国立公園という概念についても、その歴史は浅いと聞きます。
亀山|
確かに日本国民の一般的な意識として、当時は自然保護という価値観はほとんどなかったと言ってもいいでしょう。それでも、日本の美しい自然を我が国の“大切な財産”として認識し、守ろうという動きは戦前から少なからずあり、手つかずの原生林や自然が残る山岳や、観光資源としてすでに広く認知されている景勝地を国立公園に指定しようとする動きを受け、昭和9年(1934)、公園行政を担当する内務省衛生局保健課(現在の厚生省の業務を司る部署)により瀬戸内海、雲仙、霧島、大雪山、阿寒、日光、中部山岳、阿蘇が日本初の国立公園に指定されました。
環境省 日本の国立公園
日本における国立公園行政の指導的な役割を果たしたのが田村剛です。彼は世界最初の国立公園として指定されたアメリカ合衆国のイエローストーン国立公園にも実際に足を運んだ造園学者で、優秀な官僚でした。

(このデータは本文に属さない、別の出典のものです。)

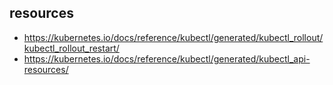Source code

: ## resources
- https://kubernetes.io/docs/reference/kubectl/generated/kubectl_rollout/kubectl_rollout_restart/
- https://kubernetes.io/docs/reference/kubectl/generated/kubectl_api-resources/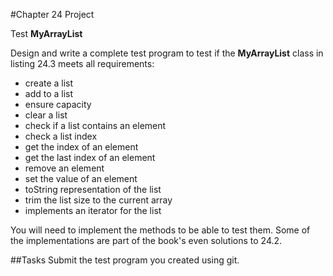 #Chapter 24 Project

Test **MyArrayList**

Design and write a complete test program to test if the **MyArrayList** class in listing 24.3 meets
all requirements:
* create a list
* add to a list
* ensure capacity
* clear a list
* check if a list contains an element
* check a list index
* get the index of an element
* get the last index of an element
* remove an element
* set the value of an element
* toString representation of the list
* trim the list size to the current array
* implements an iterator for the list

You will need to implement the methods to be able to test them. Some of the implementations are part of the book's even solutions to 24.2.

##Tasks
Submit the test program you created using git.
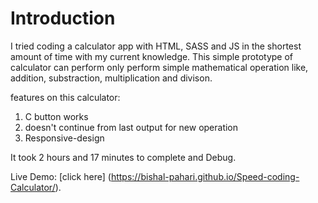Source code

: # Introduction 
I tried coding a calculator app with HTML, SASS and JS in the shortest amount of time with my current knowledge. This simple prototype of calculator can perform only 
perform simple mathematical operation like, addition, substraction, multiplication and divison.

features on this calculator: 
1. C button works
2. doesn't continue from last output for new operation
3. Responsive-design

It took 2 hours and 17 minutes to complete and Debug.

Live Demo: [click here] (https://bishal-pahari.github.io/Speed-coding-Calculator/).

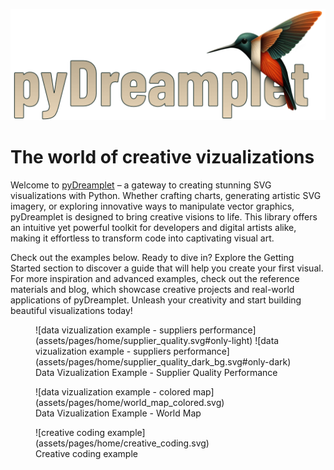 ![Logo](assets/pyDreamplet_logo.png)

# The world of creative vizualizations

Welcome to [pyDreamplet](https://pypi.org/project/pydreamplet/) – a gateway to creating stunning SVG visualizations with Python. Whether crafting charts, generating artistic SVG imagery, or exploring innovative ways to manipulate vector graphics, pyDreamplet is designed to bring creative visions to life. This library offers an intuitive yet powerful toolkit for developers and digital artists alike, making it effortless to transform code into captivating visual art.

Check out the examples below. Ready to dive in? Explore the Getting Started section to discover a guide that will help you create your first visual. For more inspiration and advanced examples, check out the reference materials and blog, which showcase creative projects and real-world applications of pyDreamplet. Unleash your creativity and start building beautiful visualizations today!


<figure markdown="span">
  ![data vizualization example - suppliers performance](assets/pages/home/supplier_quality.svg#only-light)
  ![data vizualization example - suppliers performance](assets/pages/home/supplier_quality_dark_bg.svg#only-dark)
  <figcaption>Data Vizualization Example - Supplier Quality Performance</figcaption>
</figure>

<figure markdown="span">
  ![data vizualization example - colored map](assets/pages/home/world_map_colored.svg)
  <figcaption>Data Vizualization Example - World Map</figcaption>
</figure>

<figure markdown="span">
  ![creative coding example](assets/pages/home/creative_coding.svg)
  <figcaption>Creative coding example</figcaption>
</figure>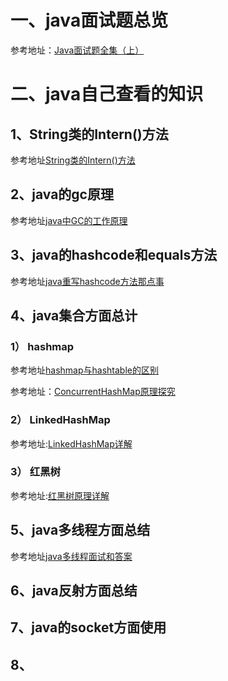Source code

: # 一、java面试题总览
参考地址：[Java面试题全集（上）](https://blog.csdn.net/jackfrued/article/details/44921941)

# 二、java自己查看的知识
## 1、String类的Intern()方法
参考地址[String类的Intern()方法](https://blog.csdn.net/as1072966956/article/details/82051111)
## 2、java的gc原理
参考地址[java中GC的工作原理](https://www.cnblogs.com/diaozhaojian/p/10510608.html)
## 3、java的hashcode和equals方法
参考地址[java重写hashcode方法那点事](https://blog.csdn.net/zhengchao1991/article/details/78916471)
## 4、java集合方面总计
### 1） hashmap
参考地址[hashmap与hashtable的区别](https://www.jianshu.com/p/939b8a672070)

参考地址：[ConcurrentHashMap原理探究](https://www.cnblogs.com/huangjuncong/p/9478505.html)
### 2） LinkedHashMap
参考地址:[LinkedHashMap详解](https://blog.csdn.net/qq_26857649/article/details/81713420)

### 3） 红黑树
参考地址:[红黑树原理详解](https://blog.csdn.net/liushengxi_root/article/details/86073971)

## 5、java多线程方面总结
参考地址[java多线程面试和答案](https://blog.csdn.net/ll666634/article/details/78615505)
## 6、java反射方面总结
## 7、java的socket方面使用
## 8、
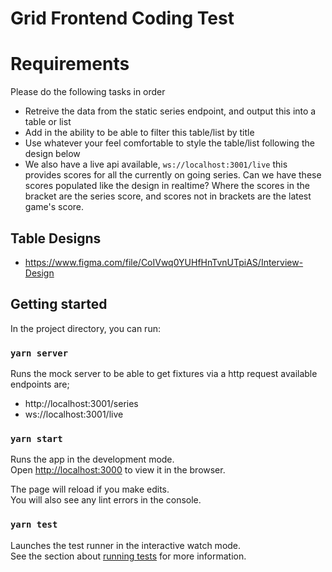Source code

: 

# Grid Frontend Coding Test

# Requirements

Please do the following tasks in order

- Retreive the data from the static series endpoint, and output this into a table or list
- Add in the ability to be able to filter this table/list by title
- Use whatever your feel comfortable to style the table/list following the design below
- We also have a live api available, `ws://localhost:3001/live` this provides scores for all the currently on going series. Can we have these scores populated like the design in realtime? Where the scores in the bracket are the series score, and scores not in brackets are the latest game's score. 

## Table Designs
- https://www.figma.com/file/CoIVwq0YUHfHnTvnUTpiAS/Interview-Design


## Getting started

In the project directory, you can run:

### `yarn server`

Runs the mock server to be able to get fixtures via a http request available endpoints are;
- http://localhost:3001/series
- ws://localhost:3001/live

### `yarn start`

Runs the app in the development mode.<br />
Open [http://localhost:3000](http://localhost:3000) to view it in the browser.

The page will reload if you make edits.<br />
You will also see any lint errors in the console.

### `yarn test`

Launches the test runner in the interactive watch mode.<br />
See the section about [running tests](https://facebook.github.io/create-react-app/docs/running-tests) for more information.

その彼が、美しい尾瀬湿原がダムの水底に沈没し、この地上から消え去るという非常事態への運動の中心人物として、東京を舞台に活発に動いたのです。田村は尾瀬保存期成同盟では結成当初から中心的に動き、ダム建設の中止に成功します。そして、昭和26年(1951)の尾瀬保存期成同盟から日本自然保護協会の改組を機に初代理事長に就任、日本に自然保護という思想と活動の意義を指し示した人物です。
編集部|
未来社会を見据えた世界の動向に通じた中央官僚が「自然保護」の活動を牽引したという事実を伺い、その後の協会の着実な展開は大いに納得できます。
個別の現場にいると、目の前の作業に追われ、環境行政の根幹を支える理論装備や組織整備、人材育成、関係機関や国際機関との連携や情報共有、そして政策提案までというフルセットなど考えつかないと想像します。行動範囲のスケールといい、長期の活動ビジョンなど、田村理事長の存在の大きさを感じます。
亀山|
初代理事長の田村の存在は、その後の当協会の発展、行動指針に非常に大きな知見と影響がたどれます。その後も各地で頻発する電源開発や硫黄等の鉱物資源採掘などの憂慮すべき事態への対処、さらに「大雪山縦貫道路」、「妙高高原有料道路」、「連峰スカイライン(秩父多摩)」などの道路問題やスーパー林道建設の森林の伐採問題では、客観的な学術調査に基づく意見書を作成しました。こうした実績を通じて、自然保護の重要性が社会全体の意識として時代に浸透していく上で大きな力になったと思います。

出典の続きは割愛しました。